Morgan Stanley says Indian equities have likely bottomed and could see significant gains as earnings growth accelerates, valuations improve, and sentiment turns more constructive. The bank sees investment rising to 37.5% of GDP over five years, with support from capital spending in energy, defense, semiconductors, fertilizers and data centers, while also highlighting AI-related upside for Indian IT services. Key risks include Middle East conflict, drought, slowing global growth, and labor disruption from AI adoption.

Analysis

The market is already pricing India as a clean domestic cyclical story, but the second-order beneficiary set is broader than the usual financials/consumer/industrials basket. If capex really scales toward the mid-30s as a share of GDP, the marginal winners are upstream capital formation names: power equipment, grid buildout, electronics assembly, select defense suppliers, and domestic financing franchises that recycle deposits into project credit.

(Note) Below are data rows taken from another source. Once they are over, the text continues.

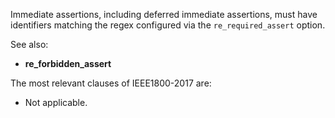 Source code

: Immediate assertions, including deferred immediate assertions, must have
identifiers matching the regex configured via the `re_required_assert` option.

See also:
  - **re_forbidden_assert**

The most relevant clauses of IEEE1800-2017 are:
  - Not applicable.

The bigger nuance is that an investment-led upswing tends to compress dispersion inside the market—quality balance sheets and operating leverage matter more than beta, while import-dependent sectors face a stealth tax if the currency remains weak. The main near-term risk is not the headline geopolitical event itself, but the combination of food inflation and policy inertia if the monsoon/sowing cycle disappoints. That creates a non-linear drag: rural demand softens, consumer staples volumes slow, and the central bank loses room to support growth even as capex enthusiasm persists. In that setup, “India bullish” can still be right at the index level while being wrong in the most crowded domestic consumption names. The most interesting contrarian angle is that the market may be underestimating how much of the earnings upgrade is already reflected in positioning, while underpricing the duration of the AI/service export tailwind. If global clients keep converting AI prototypes into production deployments, Indian IT can re-rate even in a broader EM rotation, especially versus other export services peers with weaker delivery scale. So the right trade is not a blunt India beta expression; it is to own the domestic credit/capex complex while keeping an explicit hedge against weather and geopolitics.